* Chris Wallace: Wallace was the best moderator of the four debates — three presidential, one vice presidential. Poised and confident, he sought to steer the conversation without dominating it. He allowed the candidates to debate issues back and forth but, when they veered off course and didn't answer his questions, he made sure to let them know about it. And, as was the case in other Fox-sponsored debates in the primary season, Wallace's questions were just top-notch. On immigration, on the women alleging that Trump groped them, on the Clinton Foundation, Wallace asked blunt questions that demanded straight answers.
* Vladimir Putin: The Russian leader had to be thrilled about the amount of airtime he and his country received in the debate. And Trump, while insisting that he and the Russian president are not, in fact, friends, repeatedly said that he knew for a fact that Putin had no respect for Clinton. Any airtime for Putin in a debate with tens of millions of Americans watching probably make him very, very happy.
*Puppets: There hasn't been this much conversation about puppets in a presidential debate since, well, ever. Also, making “puppets” a winner allows me to post this GIF of Gob and Franklin Bluth:
* Donald Trump: Top to bottom, this was Trump's most consistent and best debate. But, it wasn't a good debate for him. Not at all. His signature moment — and the defining moment of the entire debate — came when he refused to say he would concede if the election results showed he had lost. Trump's I'll-just-wait-and-see answer was a total disaster and will be the only thing people are talking about coming out of the debate.
Trump's first 30 minutes were actually quite good. But, as has so often been the case in this campaign, Trump simply couldn't stick to his plan. As the debate wore on, he became more and more short-tempered and curt; it culminated with his sarcastic praise for Clinton regarding ISIS and his “such a nasty woman” interruption. Trump's task in this debate — to fundamentally rejigger its course — was always a bridge too far. But it's hard to see how he even made incremental progress toward that goal on Wednesday night.

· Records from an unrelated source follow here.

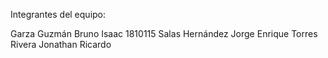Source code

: Integrantes del equipo:

Garza Guzmán Bruno Isaac 1810115
Salas Hernández Jorge Enrique
Torres Rivera Jonathan Ricardo
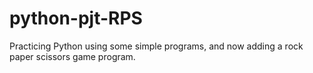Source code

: # python-pjt-RPS
Practicing Python using some simple programs, and now adding a rock paper scissors game program.

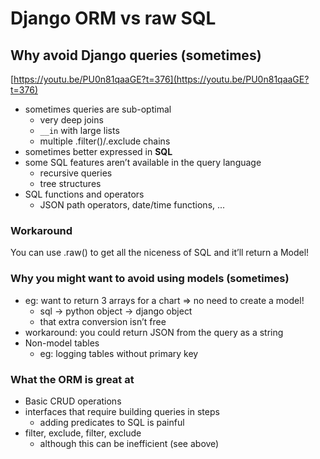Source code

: # Django ORM vs raw SQL

## Why avoid Django queries (sometimes)

[https://youtu.be/PU0n81qaaGE?t=376](https://youtu.be/PU0n81qaaGE?t=376)

-   sometimes queries are sub-optimal
    -   very deep joins
    -   `__in` with large lists
    -   multiple .filter()/.exclude chains
-   sometimes better expressed in **SQL**
-   some SQL features aren’t available in the query language
    -   recursive queries
    -   tree structures
-   SQL functions and operators
    -   JSON path operators, date/time functions, ...

### Workaround

You can use .raw() to get all the niceness of SQL and it’ll return a Model!

### Why you might want to avoid using models (sometimes)

-   eg: want to return 3 arrays for a chart => no need to create a model!
    -   sql -> python object -> django object
    -   that extra conversion isn’t free
-   workaround: you could return JSON from the query as a string
-   Non-model tables
    -   eg: logging tables without primary key

### What the ORM is great at

-   Basic CRUD operations
-   interfaces that require building queries in steps
    -   adding predicates to SQL is painful
-   filter, exclude, filter, exclude
    -   although this can be inefficient (see above)

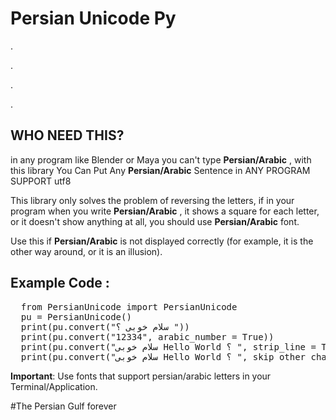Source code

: # Persian Unicode Py 
.

.

.

.
## WHO NEED THIS?

in any program like Blender or Maya you can't type **Persian/Arabic** , with this library You Can Put Any **Persian/Arabic** Sentence in ANY PROGRAM SUPPORT utf8


This library only solves the problem of reversing the letters, if in your program when you write **Persian/Arabic** , it shows a square for each letter, or it doesn't show anything at all, you should use **Persian/Arabic** font.

Use this if **Persian/Arabic** is not displayed correctly (for example, it is the other way around, or it is an illusion).


## Example Code :
<pre>
  from PersianUnicode import PersianUnicode
  pu = PersianUnicode()
  print(pu.convert("سلام خوبی ؟ "))                                       # Common Use 
  print(pu.convert("12334", arabic_number = True))                      # replace EN number with Arabic Number
  print(pu.convert("سلام خوبی Hello World ؟ ", strip_line = True))        # Use strip() in every line
  print(pu.convert("سلام خوبی Hello World ؟ ", skip_other_char = True))   # skip char exclude persian/arabic, "skip_other_char" skip EN letters too
</pre>

**Important**: Use fonts that support persian/arabic letters in your Terminal/Application.


#The Persian Gulf forever
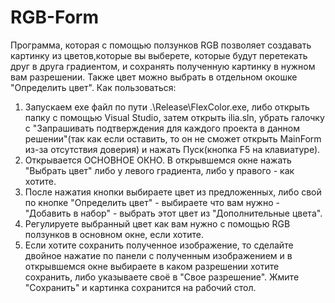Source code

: # RGB-Form

Программа, которая с помощью ползунков RGB позволяет создавать картинку из цветов,которые вы выберете, которые будут перетекать друг в друга градиентом, и сохранять полученную картинку в нужном вам разрешении. Также цвет можно выбрать в отдельном окошке "Определить цвет".
Как пользоваться:
1. Запускаем exe файл по пути .\Release\FlexColor.exe, либо открыть папку с помощью Visual Studio, затем открыть ilia.sln, убрать галочку с "Запрашивать подтверждения для каждого проекта в данном решении"(так как если оставить, то он не сможет открыть MainForm из-за отсутствия доверия) и нажать Пуск(кнопка F5 на клавиатуре).
2. Открывается ОСНОВНОЕ ОКНО. В открывшемся окне нажать "Выбрать цвет" либо у левого градиента, либо у правого - как хотите.
3. После нажатия кнопки выбираете цвет из предложенных, либо свой по кнопке "Определить цвет" - выбираете что вам нужно - "Добавить в набор" - выбрать этот цвет из "Дополнительные цвета".
4. Регулируете выбранный цвет как вам нужно с помощью RGB ползунков в основном окне, если хотите.
5. Если хотите сохранить полученное изображение, то сделайте двойное нажатие по панели с полученным изображением и в открывшемся окне выбираете в каком разрешении хотите сохранить, либо указываете своё в "Свое разрешение". Жмите "Сохранить" и картинка сохранится на рабочий стол.
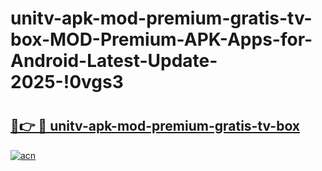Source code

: # unitv-apk-mod-premium-gratis-tv-box-MOD-Premium-APK-Apps-for-Android-Latest-Update-2025-!0vgs3

# <h2><a href="https://k00414.esa.edu.pl?title=unitv-apk-mod-premium-gratis-tv-box&ref=0vgs3">🔗👉 🔴 unitv-apk-mod-premium-gratis-tv-box</a></h2>

[![acn](https://github.com/user-attachments/assets/0f9c940e-d8b0-45ae-aac7-cd30a18b3e1c)](https://k00414.esa.edu.pl?title=unitv-apk-mod-premium-gratis-tv-box&ref=0vgs3)

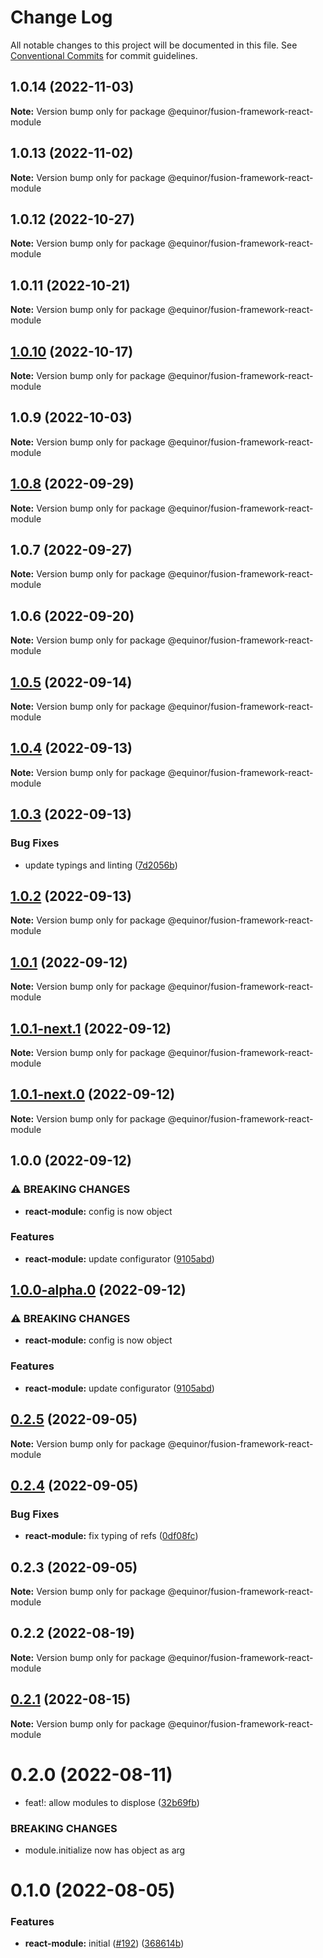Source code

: # Change Log

All notable changes to this project will be documented in this file.
See [Conventional Commits](https://conventionalcommits.org) for commit guidelines.

## 1.0.14 (2022-11-03)

**Note:** Version bump only for package @equinor/fusion-framework-react-module

## 1.0.13 (2022-11-02)

**Note:** Version bump only for package @equinor/fusion-framework-react-module

## 1.0.12 (2022-10-27)

**Note:** Version bump only for package @equinor/fusion-framework-react-module

## 1.0.11 (2022-10-21)

**Note:** Version bump only for package @equinor/fusion-framework-react-module

## [1.0.10](https://github.com/equinor/fusion-framework/compare/@equinor/fusion-framework-react-module@1.0.9...@equinor/fusion-framework-react-module@1.0.10) (2022-10-17)

**Note:** Version bump only for package @equinor/fusion-framework-react-module

## 1.0.9 (2022-10-03)

**Note:** Version bump only for package @equinor/fusion-framework-react-module

## [1.0.8](https://github.com/equinor/fusion-framework/compare/@equinor/fusion-framework-react-module@1.0.7...@equinor/fusion-framework-react-module@1.0.8) (2022-09-29)

**Note:** Version bump only for package @equinor/fusion-framework-react-module

## 1.0.7 (2022-09-27)

**Note:** Version bump only for package @equinor/fusion-framework-react-module

## 1.0.6 (2022-09-20)

**Note:** Version bump only for package @equinor/fusion-framework-react-module

## [1.0.5](https://github.com/equinor/fusion-framework/compare/@equinor/fusion-framework-react-module@1.0.4...@equinor/fusion-framework-react-module@1.0.5) (2022-09-14)

**Note:** Version bump only for package @equinor/fusion-framework-react-module

## [1.0.4](https://github.com/equinor/fusion-framework/compare/@equinor/fusion-framework-react-module@1.0.3...@equinor/fusion-framework-react-module@1.0.4) (2022-09-13)

**Note:** Version bump only for package @equinor/fusion-framework-react-module

## [1.0.3](https://github.com/equinor/fusion-framework/compare/@equinor/fusion-framework-react-module@1.0.2...@equinor/fusion-framework-react-module@1.0.3) (2022-09-13)

### Bug Fixes

-   update typings and linting ([7d2056b](https://github.com/equinor/fusion-framework/commit/7d2056b7866850b7efdfd4567385b5dbbcdf8761))

## [1.0.2](https://github.com/equinor/fusion-framework/compare/@equinor/fusion-framework-react-module@1.0.1...@equinor/fusion-framework-react-module@1.0.2) (2022-09-13)

**Note:** Version bump only for package @equinor/fusion-framework-react-module

## [1.0.1](https://github.com/equinor/fusion-framework/compare/@equinor/fusion-framework-react-module@1.0.1-next.1...@equinor/fusion-framework-react-module@1.0.1) (2022-09-12)

**Note:** Version bump only for package @equinor/fusion-framework-react-module

## [1.0.1-next.1](https://github.com/equinor/fusion-framework/compare/@equinor/fusion-framework-react-module@1.0.1-next.0...@equinor/fusion-framework-react-module@1.0.1-next.1) (2022-09-12)

**Note:** Version bump only for package @equinor/fusion-framework-react-module

## [1.0.1-next.0](https://github.com/equinor/fusion-framework/compare/@equinor/fusion-framework-react-module@1.0.0...@equinor/fusion-framework-react-module@1.0.1-next.0) (2022-09-12)

**Note:** Version bump only for package @equinor/fusion-framework-react-module

## 1.0.0 (2022-09-12)

### ⚠ BREAKING CHANGES

-   **react-module:** config is now object

### Features

-   **react-module:** update configurator ([9105abd](https://github.com/equinor/fusion-framework/commit/9105abd8458a5f1ea04fa46cd1a4bb86596a2346))

## [1.0.0-alpha.0](https://github.com/equinor/fusion-framework/compare/@equinor/fusion-framework-react-module@0.2.5...@equinor/fusion-framework-react-module@1.0.0-alpha.0) (2022-09-12)

### ⚠ BREAKING CHANGES

-   **react-module:** config is now object

### Features

-   **react-module:** update configurator ([9105abd](https://github.com/equinor/fusion-framework/commit/9105abd8458a5f1ea04fa46cd1a4bb86596a2346))

## [0.2.5](https://github.com/equinor/fusion-framework/compare/@equinor/fusion-framework-react-module@0.2.4...@equinor/fusion-framework-react-module@0.2.5) (2022-09-05)

**Note:** Version bump only for package @equinor/fusion-framework-react-module

## [0.2.4](https://github.com/equinor/fusion-framework/compare/@equinor/fusion-framework-react-module@0.2.3...@equinor/fusion-framework-react-module@0.2.4) (2022-09-05)

### Bug Fixes

-   **react-module:** fix typing of refs ([0df08fc](https://github.com/equinor/fusion-framework/commit/0df08fc00990a5c93b851f2c00175c7996f15845))

## 0.2.3 (2022-09-05)

**Note:** Version bump only for package @equinor/fusion-framework-react-module

## 0.2.2 (2022-08-19)

**Note:** Version bump only for package @equinor/fusion-framework-react-module

## [0.2.1](https://github.com/equinor/fusion-framework/compare/@equinor/fusion-framework-react-module@0.2.0...@equinor/fusion-framework-react-module@0.2.1) (2022-08-15)

**Note:** Version bump only for package @equinor/fusion-framework-react-module

# 0.2.0 (2022-08-11)

-   feat!: allow modules to displose ([32b69fb](https://github.com/equinor/fusion-framework/commit/32b69fb7cc61e78e503e67d0e77f21fb44b600b9))

### BREAKING CHANGES

-   module.initialize now has object as arg

# 0.1.0 (2022-08-05)

### Features

-   **react-module:** initial ([#192](https://github.com/equinor/fusion-framework/issues/192)) ([368614b](https://github.com/equinor/fusion-framework/commit/368614b2c7bd43fad21b17ba709a42cad6e84319))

* Down-ballot Republicans: For an hour or so, the likes of Pat Toomey (Pa.), Richard Burr (N.C.) and Kelly Ayotte (N.H.) had to be, generally speaking, happy with Trump's performance. But then came the question of whether he would respect the election results if he lost and Trump's total debacle of an answer. It's hard for me to see how Republicans in close down-ballot races can afford to keep sticking by a candidate who has broken with centuries of tradition when it comes to the peaceful handover of power. And you can expect every single Republican — those in tough races and even those who aren't — to be asked tomorrow (and the day after that and the day after that) whether they agree with Trump's view on the rigged nature of the election. Not exactly a closing message any of them would choose.
* Calls for silence: In the 15 minutes before the debate started, there were roughly 487 warnings from people on stage that the audience needed to remain totally silent during the debate. This is, to be blunt, dumb. If you don't want people to cheer, boo or otherwise react, don't have an audience. Come on, man.